Nous avons aussi, au cours des derniers mois, adopté au niveau européen une ligne budgétaire de 6 milliards d'euros pour aider toutes les régions où le taux de chômage des jeunes est trop important, afin d'accompagner ces dernières sur des plans de formation et le développement de l'apprentissage.
Sachez également que nous irons jusqu'au bout du combat que nous avons engagé contre la fraude et l'évasion fiscales, car il est anormal que nous soyons obligés d'augmenter les impôts, alors que certains, qui devraient en payer, n'en paient pas, parce qu'ils passent à travers les mailles d'un filet institutionnel trop lâche.
Nous avons aussi adopté un budget pour la période 2014-2020 de 1.024 milliards d'euros, qui seront investis dans l'Union européenne sur de grands chantiers pourvoyeurs d'emplois.
Enfin, des discussions sont menées actuellement pour nous assurer que, dans quelques années, il sera interdit de diffuser des OGM en plein champ, car cela comporte des risques pour la santé et l'environnement.
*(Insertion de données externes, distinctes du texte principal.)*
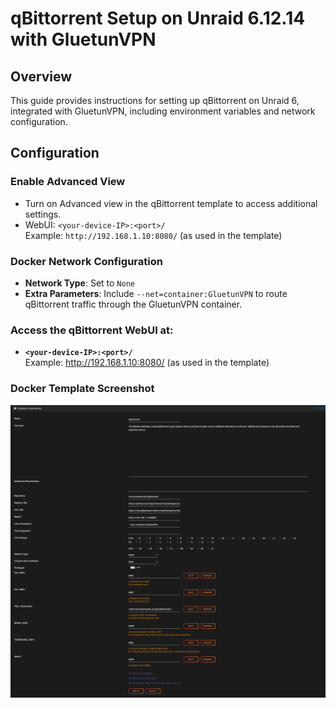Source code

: # qBittorrent Setup on Unraid 6.12.14 with GluetunVPN

## Overview
This guide provides instructions for setting up qBittorrent on Unraid 6, integrated with GluetunVPN, including environment variables and network configuration.

## Configuration

### Enable Advanced View
- Turn on Advanced view in the qBittorrent template to access additional settings.
- WebUI: `<your-device-IP>:<port>/`    
  Example: `http://192.168.1.10:8080/` (as used in the template)

### Docker Network Configuration
- **Network Type**: Set to `None`
- **Extra Parameters**: Include `--net=container:GluetunVPN` to route qBittorrent traffic through the GluetunVPN container.

### Access the qBittorrent WebUI at: 
- **`<your-device-IP>:<port>/`**    
  Example: http://192.168.1.10:8080/ (as used in the template)

### Docker Template Screenshot
![Screenshot of the qBittorrent Docker template](https://github.com/RzrZrx/Gluetun-qBittorrent-Port-Updater-Script-For-unRAID/blob/main/Setup/img/qBittorrent_template.png)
En conclusion, je dirai que nous devons toujours avoir en tête, quelle que soit notre place, le souci de nos concitoyens. Les gouvernements doivent toujours dialoguer avec les parlements nationaux et tenir compte de leurs positions. D'ailleurs, nous avons tenu compte du «carton jaune» que vous aviez brandi ici, Mesdames, Messieurs les Sénateurs, lorsque le droit de grève était menacé au niveau européen : ce texte n'a jamais abouti.